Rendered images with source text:
►
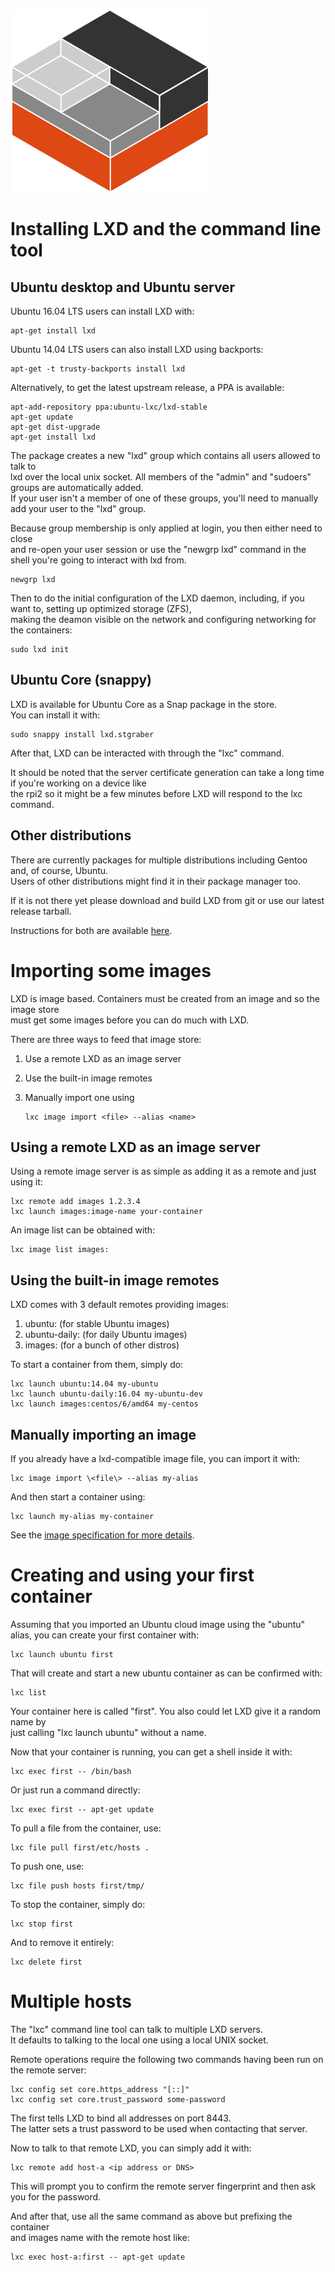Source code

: ![Logo](/static/img/containers.png)

# Installing LXD and the command line tool
## Ubuntu desktop and Ubuntu server
Ubuntu 16.04 LTS users can install LXD with:

    apt-get install lxd

Ubuntu 14.04 LTS users can also install LXD using backports:

    apt-get -t trusty-backports install lxd

Alternatively, to get the latest upstream release, a PPA is available:

    apt-add-repository ppa:ubuntu-lxc/lxd-stable
    apt-get update
    apt-get dist-upgrade
    apt-get install lxd

The package creates a new "lxd" group which contains all users allowed to talk to  
lxd over the local unix socket. All members of the "admin" and "sudoers" groups are automatically added.  
If your user isn't a member of one of these groups, you'll need to manually add your user to the "lxd" group.

Because group membership is only applied at login, you then either need to close  
and re-open your user session or use the "newgrp lxd" command in the shell you're going to interact with lxd from.

    newgrp lxd

Then to do the initial configuration of the LXD daemon, including, if you want to, setting up optimized storage (ZFS),  
making the deamon visible on the network and configuring networking for the containers:

    sudo lxd init

## Ubuntu Core (snappy)
LXD is available for Ubuntu Core as a Snap package in the store.  
You can install it with:

    sudo snappy install lxd.stgraber

After that, LXD can be interacted with through the "lxc" command.

It should be noted that the server certificate generation can take a long time if you're working on a device like  
the rpi2 so it might be a few minutes before LXD will respond to the lxc command.

## Other distributions
There are currently packages for multiple distributions including Gentoo and, of course, Ubuntu.  
Users of other distributions might find it in their package manager too.

If it is not there yet please download and build LXD from git or use our latest release tarball.

Instructions for both are available [here](/lxd/downloads/).

# Importing some images
LXD is image based. Containers must be created from an image and so the image store  
must get some images before you can do much with LXD.

There are three ways to feed that image store:

 1. Use a remote LXD as an image server
 2. Use the built-in image remotes
 3. Manually import one using

        lxc image import <file> --alias <name>

## Using a remote LXD as an image server
Using a remote image server is as simple as adding it as a remote and just using it:

    lxc remote add images 1.2.3.4
    lxc launch images:image-name your-container

An image list can be obtained with:

    lxc image list images:

## Using the built-in image remotes
LXD comes with 3 default remotes providing images:

 1. ubuntu: (for stable Ubuntu images)
 2. ubuntu-daily: (for daily Ubuntu images)
 3. images: (for a bunch of other distros)

To start a container from them, simply do:

    lxc launch ubuntu:14.04 my-ubuntu
    lxc launch ubuntu-daily:16.04 my-ubuntu-dev
    lxc launch images:centos/6/amd64 my-centos

## Manually importing an image
If you already have a lxd-compatible image file, you can import it with:

    lxc image import \<file\> --alias my-alias

And then start a container using:

    lxc launch my-alias my-container

See the [image specification for more details](https://github.com/lxc/lxd/blob/master/doc/image-handling.md).

# Creating and using your first container
Assuming that you imported an Ubuntu cloud image using the "ubuntu" alias, you can create your first container with:

    lxc launch ubuntu first

That will create and start a new ubuntu container as can be confirmed with:

    lxc list

Your container here is called "first". You also could let LXD give it a random name by  
just calling "lxc launch ubuntu" without a name.

Now that your container is running, you can get a shell inside it with:

    lxc exec first -- /bin/bash

Or just run a command directly:

    lxc exec first -- apt-get update

To pull a file from the container, use:

    lxc file pull first/etc/hosts .

To push one, use:

    lxc file push hosts first/tmp/

To stop the container, simply do:

    lxc stop first

And to remove it entirely:

    lxc delete first

# Multiple hosts
The "lxc" command line tool can talk to multiple LXD servers.  
It defaults to talking to the local one using a local UNIX socket.

Remote operations require the following two commands having been run on the remote server:

    lxc config set core.https_address "[::]"
    lxc config set core.trust_password some-password

The first tells LXD to bind all addresses on port 8443.  
The latter sets a trust password to be used when contacting that server.

Now to talk to that remote LXD, you can simply add it with:

    lxc remote add host-a <ip address or DNS>

This will prompt you to confirm the remote server fingerprint and then ask you for the password.

And after that, use all the same command as above but prefixing the container  
and images name with the remote host like:

    lxc exec host-a:first -- apt-get update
◄
Transcribe, exactly and without additions, the lines of the records above, beginning with the line that contains "## Using the built-in image remotes" and ending with the line that contains "This will prompt", both included.

## Using the built-in image remotes
LXD comes with 3 default remotes providing images:

 1. ubuntu: (for stable Ubuntu images)
 2. ubuntu-daily: (for daily Ubuntu images)
 3. images: (for a bunch of other distros)

To start a container from them, simply do:

    lxc launch ubuntu:14.04 my-ubuntu
    lxc launch ubuntu-daily:16.04 my-ubuntu-dev
    lxc launch images:centos/6/amd64 my-centos

## Manually importing an image
If you already have a lxd-compatible image file, you can import it with:

    lxc image import \<file\> --alias my-alias

And then start a container using:

    lxc launch my-alias my-container

See the [image specification for more details](https://github.com/lxc/lxd/blob/master/doc/image-handling.md).

# Creating and using your first container
Assuming that you imported an Ubuntu cloud image using the "ubuntu" alias, you can create your first container with:

    lxc launch ubuntu first

That will create and start a new ubuntu container as can be confirmed with:

    lxc list

Your container here is called "first". You also could let LXD give it a random name by  
just calling "lxc launch ubuntu" without a name.

Now that your container is running, you can get a shell inside it with:

    lxc exec first -- /bin/bash

Or just run a command directly:

    lxc exec first -- apt-get update

To pull a file from the container, use:

    lxc file pull first/etc/hosts .

To push one, use:

    lxc file push hosts first/tmp/

To stop the container, simply do:

    lxc stop first

And to remove it entirely:

    lxc delete first

# Multiple hosts
The "lxc" command line tool can talk to multiple LXD servers.  
It defaults to talking to the local one using a local UNIX socket.

Remote operations require the following two commands having been run on the remote server:

    lxc config set core.https_address "[::]"
    lxc config set core.trust_password some-password

The first tells LXD to bind all addresses on port 8443.  
The latter sets a trust password to be used when contacting that server.

Now to talk to that remote LXD, you can simply add it with:

    lxc remote add host-a <ip address or DNS>

This will prompt you to confirm the remote server fingerprint and then ask you for the password.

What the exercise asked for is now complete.